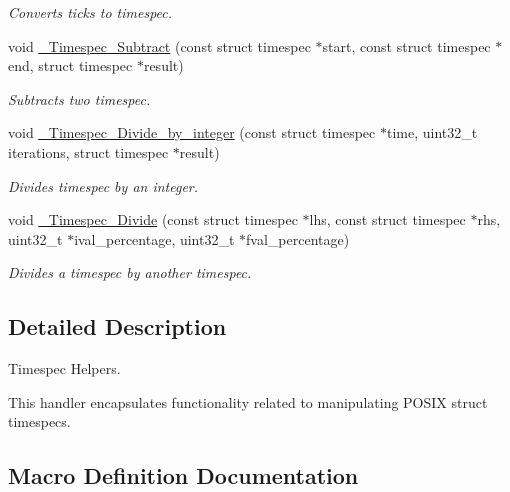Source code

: \begin{DoxyCompactItemize}
\begin{DoxyCompactList}\small\item\em Converts ticks to timespec. \end{DoxyCompactList}\item 
void \mbox{\hyperlink{group__Timespec_gaa3d0b8cf3ba2b22e8bffae07c7ec7408}{\+\_\+\+Timespec\+\_\+\+Subtract}} (const struct timespec $\ast$start, const struct timespec $\ast$end, struct timespec $\ast$result)
\begin{DoxyCompactList}\small\item\em Subtracts two timespec. \end{DoxyCompactList}\item 
void \mbox{\hyperlink{group__Timespec_gafeb09a5e78020a734aad0fb42feb7057}{\+\_\+\+Timespec\+\_\+\+Divide\+\_\+by\+\_\+integer}} (const struct timespec $\ast$time, uint32\+\_\+t iterations, struct timespec $\ast$result)
\begin{DoxyCompactList}\small\item\em Divides timespec by an integer. \end{DoxyCompactList}\item 
void \mbox{\hyperlink{group__Timespec_ga098b04e1bc31a65688df2971188fca06}{\+\_\+\+Timespec\+\_\+\+Divide}} (const struct timespec $\ast$lhs, const struct timespec $\ast$rhs, uint32\+\_\+t $\ast$ival\+\_\+percentage, uint32\+\_\+t $\ast$fval\+\_\+percentage)
\begin{DoxyCompactList}\small\item\em Divides a timespec by another timespec. \end{DoxyCompactList}\end{DoxyCompactItemize}


\subsection{Detailed Description}
Timespec Helpers. 

This handler encapsulates functionality related to manipulating P\+O\+S\+IX struct timespecs. 

\subsection{Macro Definition Documentation}
\mbox{\label{group__Timespec_gac166c49ce5d03894939298956202bbb1}} 
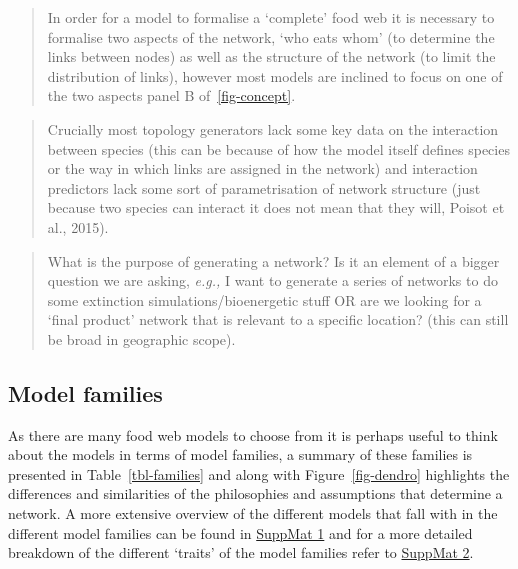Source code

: \documentclass[
]{article}
\begin{document}
\begin{quote}
In order for a model to formalise a `complete' food web it is necessary
to formalise two aspects of the network, `who eats whom' (to determine
the links between nodes) as well as the structure of the network (to
limit the distribution of links), however most models are inclined to
focus on one of the two aspects panel B of~\ref{fig-concept}.
\end{quote}

\begin{quote}
Crucially most topology generators lack some key data on the interaction
between species (this can be because of how the model itself defines
species or the way in which links are assigned in the network) and
interaction predictors lack some sort of parametrisation of network
structure (just because two species can interact it does not mean that
they will, Poisot et al., 2015).
\end{quote}

\begin{quote}
What is the purpose of generating a network? Is it an element of a
bigger question we are asking, \emph{e.g.,} I want to generate a series
of networks to do some extinction simulations/bioenergetic stuff OR are
we looking for a `final product' network that is relevant to a specific
location? (this can still be broad in geographic scope).
\end{quote}

\subsection{Model families}\label{model-families}

As there are many food web models to choose from it is perhaps useful to
think about the models in terms of model families, a summary of these
families is presented in Table~\ref{tbl-families} and along with
Figure~\ref{fig-dendro} highlights the differences and similarities of
the philosophies and assumptions that determine a network. A more
extensive overview of the different models that fall with in the
different model families can be found in
\href{https://beckslab.github.io/ms_t_is_for_topology/notebooks/model_descriptions-preview.html}{SuppMat
1} and for a more detailed breakdown of the different `traits' of the
model families refer to
\href{https://beckslab.github.io/ms_t_is_for_topology/notebooks/model_qualitative-preview.html}{SuppMat
2}.
\end{document}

□ □ □ □ □ □ □

* **Task item**: Produce the lines from the first line of the entries through the line that contains "Divides timespec by", exactly, leaving the pictures behind.

* **The answer**:
Source code

: \begin{DoxyCompactItemize}
\begin{DoxyCompactList}\small\item\em Converts ticks to timespec. \end{DoxyCompactList}\item 
void \mbox{\hyperlink{group__Timespec_gaa3d0b8cf3ba2b22e8bffae07c7ec7408}{\+\_\+\+Timespec\+\_\+\+Subtract}} (const struct timespec $\ast$start, const struct timespec $\ast$end, struct timespec $\ast$result)
\begin{DoxyCompactList}\small\item\em Subtracts two timespec. \end{DoxyCompactList}\item 
void \mbox{\hyperlink{group__Timespec_gafeb09a5e78020a734aad0fb42feb7057}{\+\_\+\+Timespec\+\_\+\+Divide\+\_\+by\+\_\+integer}} (const struct timespec $\ast$time, uint32\+\_\+t iterations, struct timespec $\ast$result)
\begin{DoxyCompactList}\small\item\em Divides timespec by an integer. \end{DoxyCompactList}\item 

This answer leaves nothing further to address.